Sevgili kardeşim Clara, Londra sosyetesi hiç aklıma gelmeyecek denli karışık! Her gece başka bir balo veya toplantı var, her gece başka başka ışıltılı mücevherler, hışırdayan elbiseler dönüp duruyor. Zaman zaman orada burada pot kırmaktan korksam da, hedefime (daha doğrusu annemin hedefine) ulaşmakta başarı elde ediyorum sayılır. Annem, bana koca olarak son derece uygun bulduğu birkaç beyden gördüğüm ilgi karşısında mutluluktan havalara uçuyor. Ama sevgili kardeşim, bir dük var ve benim için ondan başkasına bakmak dahi öyle zor ki! İtiraf etmeliyim ki kalp atışlarımı, balo salonunun karşı tarafından fark edilebileceğinden korkacağım kadar hızlandırıyor. İsmi James Langdon, Wentworth Dükü. Bu sözlerim kulağa abartılı gelebilir ama bana daha önce hiçbir erkeğin hissettirmediği şeyler hissettiriyor. Ama bu duygularımı bastırmalıyım. Zaman zaman onun karanlık geçmişine dair fısıltılar duyuyorum ve insanlar kendi aralarında ondan Tehlikeli Dük diye bahsediyor. Ah Clara! Gizliden gizliye onun beni seviyor olabileceğini düşünerek mutlulukla doluyorum, ancak bir yandan da ilgisinden korkuyorum. Gerçek aşkı bulmak için çok uzun zaman bekledim ve şimdiyse kalbime zarar gelmemesi için ona karşı koymalıyım. Keşke ne yapmam gerektiğini bilebilsem... Seni seven kardeşin, Sophia
Clara Wilson, Londra'ya onca yolu adını temizlemek için gelmişti. İnatçılığı, okyanusun öbür tarafında evlenmesini neredeyse imkansız kılarken,yanlışlıkla gittiği bir baloda kendisini Rawdon Markisi Seger Wolfe'un kollarında bulmuştu. Clara daha önce hiç âşık olmamıştı ama markiyle tanıştığında bu hissettiğinin aşk olduğundan hiç şüphe duymamıştı. Ne yazık ki aşk, kafasındaki en son şeydi. Buraya kendisine bir eş bulmaya gelmişti, bir hovarda değil. Kötü şöhretli Marki ise Clara Wilson ile tanıştığında ona karşı öyle güçlü bir arzu duymuştu ki, kendisini aristokrat Londra'nın girdabına yeniden kapılmaktan alıkoyamamıştı. Şimdi kendisine hiç uygun olmayan bu güzelliğin aşkını kazanmak için mücadele ederken, bu oyunda kendi kalbini de ortaya koyacaktı.
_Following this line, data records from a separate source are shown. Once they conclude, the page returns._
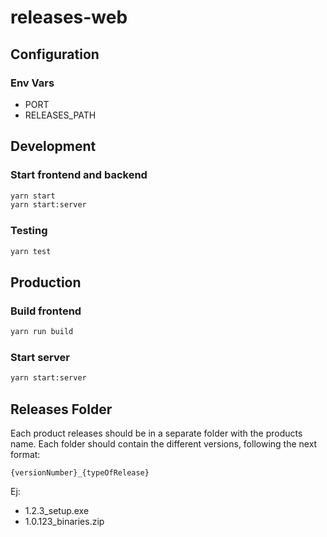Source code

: # releases-web

## Configuration

### Env Vars

- PORT
- RELEASES_PATH

## Development

### Start frontend and backend

```bash
yarn start
yarn start:server
```

### Testing

```bash
yarn test
```

## Production

### Build frontend

```bash
yarn run build
```

### Start server

```bash
yarn start:server
```

## Releases Folder

Each product releases should be in a separate folder with the products name. 
Each folder should contain the different versions, following the next format:

`{versionNumber}_{typeOfRelease}`

Ej:
- 1.2.3_setup.exe
- 1.0.123_binaries.zip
Uzun zamandır bloga bir şey yazmıyordum.Bu sessizliğe Amerikan varisleri serisiyle son vereyim dedim. :D Gerçekten son zamanlarda okuduğum en güzel serilerden biri.Diğer kitabı daha okumadım ama listeme ekledim en kısa zamanda alıp okuyacağım. İki kızkardeşin hikayesini de çok sevdim ben konu olarak hem farklı hemde aynı diyebilirim zira tarihi romans kitapları hep belli çerçevelerde oluyor farklılığı ise Amerika'dan ünvan için gelen ladylerin olması. :D
İkinci kitapta Clara ve Seger'in macerası ablasının hikayesinden daha da çok sevildi tarafımca.Clara'nın hoşlandığı adamı görmek için ilk defa yanlışlıkla gittiği baloya risk alarak tekrar gitmesi,refakatçisinin başkalarını önerip durmasına rağmen onun aklının,kalbinin sürekli olarak Seger'de olması ve Seger'in kaderindeki kişi olduğuna inanması ve bunu anlamak için çalışmalara başlaması. :D
Kısacası ikinci kitabı ilk kitaptan daha çok sevdim sanırım. İlk kitabı okuyalı uzun zaman geçti gerçi,ilk okuduğumda onu da sevmiştim.Bu aralar güzel historical romans bulmak sorun olduğu için bu kitapları zevkle okudum.Üçüncü kitabı daha çok beğenilmiş bu yüzden onu daha da çok merak ediyorum.Umarım en kısa zamanda onu da okurum.